Exercise: Only these lines of the data below are wanted: the one with "Set following environment", the one with "### 3. Build Package", and any lines between them, each repeated exactly.

Dataset entries:
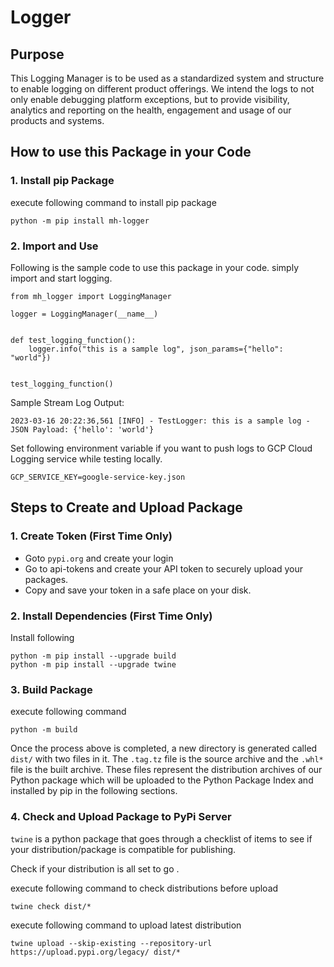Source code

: # Logger

## Purpose
This Logging Manager is to be used as a standardized system and structure to enable logging on different product offerings. We intend the logs to not only enable debugging platform exceptions, but to provide visibility, analytics and reporting on the health, engagement and usage of our products and systems.

## How to use this Package in your Code

### 1. Install pip Package

execute following command to install pip package
```
python -m pip install mh-logger
```

### 2. Import and Use

Following is the sample code to use this package in your code. simply import and start logging.

```
from mh_logger import LoggingManager

logger = LoggingManager(__name__)


def test_logging_function():
    logger.info("this is a sample log", json_params={"hello": "world"})


test_logging_function()

```

Sample Stream Log Output:
```
2023-03-16 20:22:36,561 [INFO] - TestLogger: this is a sample log - JSON Payload: {'hello': 'world'}
```

Set following environment variable if you want to push logs to GCP Cloud Logging service while testing locally.

```
GCP_SERVICE_KEY=google-service-key.json
```


## Steps to Create and Upload Package
### 1. Create Token (First Time Only)
- Goto `pypi.org` and create your login
- Go to api-tokens and create your API token to securely upload your packages.
- Copy and save your token in a safe place on your disk.

### 2. Install Dependencies (First Time Only)
Install following
```
python -m pip install --upgrade build
python -m pip install --upgrade twine
```

### 3. Build Package

execute following command
```
python -m build
```

Once the process above is completed, a new directory is generated called `dist/` with two files in it. The `.tag.tz` file is the source archive and the `.whl*` file is the built archive. These files represent the distribution archives of our Python package which will be uploaded to the Python Package Index and installed by pip in the following sections.

### 4. Check and Upload Package to PyPi Server
`twine` is a python package that goes through a checklist of items to see if your distribution/package is compatible for publishing.

Check if your distribution is all set to go .

execute following command to check distributions before upload
```
twine check dist/*
```

execute following command to upload latest distribution
```
twine upload --skip-existing --repository-url https://upload.pypi.org/legacy/ dist/*
```
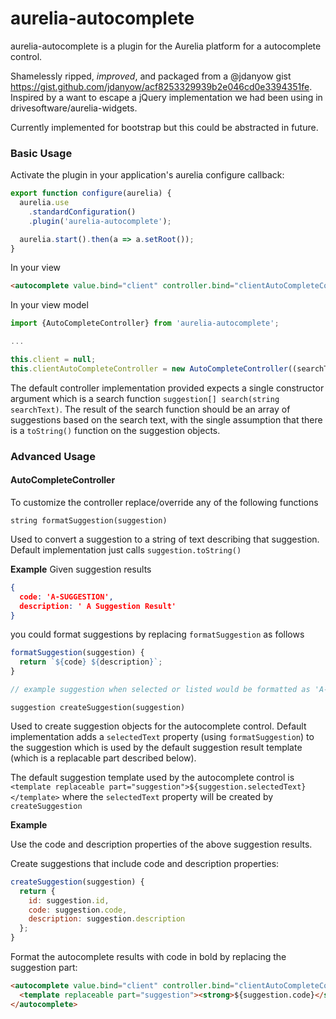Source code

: # aurelia-autocomplete

aurelia-autocomplete is a plugin for the Aurelia platform for a autocomplete control.

Shamelessly ripped, _improved_, and packaged from a @jdanyow gist https://gist.github.com/jdanyow/acf8253329939b2e046cd0e3394351fe. Inspired by a want to escape a jQuery implementation we had been using in drivesoftware/aurelia-widgets.

Currently implemented for bootstrap but this could be abstracted in future.

### Basic Usage

Activate the plugin in your application's aurelia configure callback:

```javascript
export function configure(aurelia) {
  aurelia.use
    .standardConfiguration()
    .plugin('aurelia-autocomplete');

  aurelia.start().then(a => a.setRoot());
}
```

In your view

```html
<autocomplete value.bind="client" controller.bind="clientAutoCompleteController"></autocomplete>
```

In your view model

```javascript
import {AutoCompleteController} from 'aurelia-autocomplete';

...

this.client = null;
this.clientAutoCompleteController = new AutoCompleteController((searchText) => this.clientApi.search(searchText));
```

The default controller implementation provided expects a single constructor argument which is a search function `suggestion[] search(string searchText)`. The result of the search function should be an array of suggestions based on the search text, with the single assumption that there is a `toString()` function on the suggestion objects.

### Advanced Usage

#### AutoCompleteController

To customize the controller replace/override any of the following functions

`string formatSuggestion(suggestion)`

Used to convert a suggestion to a string of text describing that suggestion. Default implementation just calls `suggestion.toString()`

**Example**
Given suggestion results 
```json
{
  code: 'A-SUGGESTION',
  description: ' A Suggestion Result'
}
```

you could format suggestions by replacing `formatSuggestion` as follows

```javascript
formatSuggestion(suggestion) {
  return `${code} ${description}`;
}

// example suggestion when selected or listed would be formatted as 'A-SUGGESTION A Suggestion Result'
```

`suggestion createSuggestion(suggestion)`

 Used to create suggestion objects for the autocomplete control. Default implementation adds a `selectedText` property (using `formatSuggestion`) to the suggestion which is used by the default suggestion result template (which is a replacable part described below).

 The default suggestion template used by the autocomplete control is
 `<template replaceable part="suggestion">${suggestion.selectedText}</template>`
 where the `selectedText` property will be created by `createSuggestion`

**Example**

Use the code and description properties of the above suggestion results.

Create suggestions that include code and description properties:
```javascript
createSuggestion(suggestion) {
  return {
    id: suggestion.id,
    code: suggestion.code,
    description: suggestion.description
  };
}
```

Format the autocomplete results with code in bold by replacing the suggestion part:
```html
<autocomplete value.bind="client" controller.bind="clientAutoCompleteController">
  <template replaceable part="suggestion"><strong>${suggestion.code}</strong> ${suggestion.description}</template>
</autocomplete>
```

Reply:
Set following environment variable if you want to push logs to GCP Cloud Logging service while testing locally.

```
GCP_SERVICE_KEY=google-service-key.json
```


## Steps to Create and Upload Package
### 1. Create Token (First Time Only)
- Goto `pypi.org` and create your login
- Go to api-tokens and create your API token to securely upload your packages.
- Copy and save your token in a safe place on your disk.

### 2. Install Dependencies (First Time Only)
Install following
```
python -m pip install --upgrade build
python -m pip install --upgrade twine
```

### 3. Build Package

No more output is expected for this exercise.